• Problem to work on:
The output should be the line containing "6. 상품상태, 상품명, 재고, 상품상세 내용을 json 직렬화" and every later line of the records, exactly as written, and nothing else.
═══ Data for review ═══
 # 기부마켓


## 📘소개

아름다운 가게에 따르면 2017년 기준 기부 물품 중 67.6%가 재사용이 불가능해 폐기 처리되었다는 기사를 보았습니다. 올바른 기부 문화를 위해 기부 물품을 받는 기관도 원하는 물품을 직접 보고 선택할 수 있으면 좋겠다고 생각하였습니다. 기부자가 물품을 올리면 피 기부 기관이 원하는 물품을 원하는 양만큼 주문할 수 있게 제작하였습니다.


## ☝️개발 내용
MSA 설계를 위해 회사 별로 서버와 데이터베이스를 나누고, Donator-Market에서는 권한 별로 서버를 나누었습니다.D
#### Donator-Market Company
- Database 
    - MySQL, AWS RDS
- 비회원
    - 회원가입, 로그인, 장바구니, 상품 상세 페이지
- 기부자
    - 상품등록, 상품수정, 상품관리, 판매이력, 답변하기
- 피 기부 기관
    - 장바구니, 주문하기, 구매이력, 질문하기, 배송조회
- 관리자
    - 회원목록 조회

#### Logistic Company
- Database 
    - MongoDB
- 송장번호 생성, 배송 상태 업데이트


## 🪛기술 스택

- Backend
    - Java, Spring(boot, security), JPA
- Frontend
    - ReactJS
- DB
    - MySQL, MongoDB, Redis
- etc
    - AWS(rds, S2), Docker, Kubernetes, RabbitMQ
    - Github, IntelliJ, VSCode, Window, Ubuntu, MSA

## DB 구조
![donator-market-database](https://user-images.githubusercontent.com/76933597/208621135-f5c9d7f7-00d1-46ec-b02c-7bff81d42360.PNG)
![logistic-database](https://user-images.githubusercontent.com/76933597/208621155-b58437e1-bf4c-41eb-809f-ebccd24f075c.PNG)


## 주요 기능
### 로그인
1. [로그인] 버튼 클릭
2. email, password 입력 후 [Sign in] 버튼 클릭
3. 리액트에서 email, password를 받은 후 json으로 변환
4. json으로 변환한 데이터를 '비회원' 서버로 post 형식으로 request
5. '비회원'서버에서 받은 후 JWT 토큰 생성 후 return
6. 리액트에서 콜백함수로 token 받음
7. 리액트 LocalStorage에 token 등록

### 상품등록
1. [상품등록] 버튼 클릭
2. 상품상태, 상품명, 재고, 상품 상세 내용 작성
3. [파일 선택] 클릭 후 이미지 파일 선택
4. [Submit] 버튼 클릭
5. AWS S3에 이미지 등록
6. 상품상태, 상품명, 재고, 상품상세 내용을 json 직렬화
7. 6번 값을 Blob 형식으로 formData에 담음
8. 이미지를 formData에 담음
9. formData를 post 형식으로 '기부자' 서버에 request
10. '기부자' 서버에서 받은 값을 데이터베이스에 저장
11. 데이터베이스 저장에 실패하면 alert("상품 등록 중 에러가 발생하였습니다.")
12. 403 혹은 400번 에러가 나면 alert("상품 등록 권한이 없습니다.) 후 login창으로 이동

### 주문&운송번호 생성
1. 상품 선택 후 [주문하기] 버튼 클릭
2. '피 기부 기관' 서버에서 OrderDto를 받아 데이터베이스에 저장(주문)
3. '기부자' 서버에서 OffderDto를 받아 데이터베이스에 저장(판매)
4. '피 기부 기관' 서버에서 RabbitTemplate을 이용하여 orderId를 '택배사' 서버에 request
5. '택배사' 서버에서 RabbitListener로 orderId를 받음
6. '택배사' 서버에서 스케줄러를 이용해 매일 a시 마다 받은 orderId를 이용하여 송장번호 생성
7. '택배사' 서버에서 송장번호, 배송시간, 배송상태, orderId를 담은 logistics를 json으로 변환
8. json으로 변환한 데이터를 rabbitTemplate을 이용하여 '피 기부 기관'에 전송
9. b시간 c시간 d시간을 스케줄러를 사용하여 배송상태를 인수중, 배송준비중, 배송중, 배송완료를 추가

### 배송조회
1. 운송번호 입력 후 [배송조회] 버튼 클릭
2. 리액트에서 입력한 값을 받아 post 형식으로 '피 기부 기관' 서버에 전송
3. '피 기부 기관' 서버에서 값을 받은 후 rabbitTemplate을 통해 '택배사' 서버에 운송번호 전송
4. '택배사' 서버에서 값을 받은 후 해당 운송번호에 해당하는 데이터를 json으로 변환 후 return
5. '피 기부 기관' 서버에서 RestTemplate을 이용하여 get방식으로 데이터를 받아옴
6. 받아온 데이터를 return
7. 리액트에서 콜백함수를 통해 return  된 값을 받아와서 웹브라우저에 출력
═══
• Solution for this task:
6. 상품상태, 상품명, 재고, 상품상세 내용을 json 직렬화
7. 6번 값을 Blob 형식으로 formData에 담음
8. 이미지를 formData에 담음
9. formData를 post 형식으로 '기부자' 서버에 request
10. '기부자' 서버에서 받은 값을 데이터베이스에 저장
11. 데이터베이스 저장에 실패하면 alert("상품 등록 중 에러가 발생하였습니다.")
12. 403 혹은 400번 에러가 나면 alert("상품 등록 권한이 없습니다.) 후 login창으로 이동

### 주문&운송번호 생성
1. 상품 선택 후 [주문하기] 버튼 클릭
2. '피 기부 기관' 서버에서 OrderDto를 받아 데이터베이스에 저장(주문)
3. '기부자' 서버에서 OffderDto를 받아 데이터베이스에 저장(판매)
4. '피 기부 기관' 서버에서 RabbitTemplate을 이용하여 orderId를 '택배사' 서버에 request
5. '택배사' 서버에서 RabbitListener로 orderId를 받음
6. '택배사' 서버에서 스케줄러를 이용해 매일 a시 마다 받은 orderId를 이용하여 송장번호 생성
7. '택배사' 서버에서 송장번호, 배송시간, 배송상태, orderId를 담은 logistics를 json으로 변환
8. json으로 변환한 데이터를 rabbitTemplate을 이용하여 '피 기부 기관'에 전송
9. b시간 c시간 d시간을 스케줄러를 사용하여 배송상태를 인수중, 배송준비중, 배송중, 배송완료를 추가

### 배송조회
1. 운송번호 입력 후 [배송조회] 버튼 클릭
2. 리액트에서 입력한 값을 받아 post 형식으로 '피 기부 기관' 서버에 전송
3. '피 기부 기관' 서버에서 값을 받은 후 rabbitTemplate을 통해 '택배사' 서버에 운송번호 전송
4. '택배사' 서버에서 값을 받은 후 해당 운송번호에 해당하는 데이터를 json으로 변환 후 return
5. '피 기부 기관' 서버에서 RestTemplate을 이용하여 get방식으로 데이터를 받아옴
6. 받아온 데이터를 return
7. 리액트에서 콜백함수를 통해 return  된 값을 받아와서 웹브라우저에 출력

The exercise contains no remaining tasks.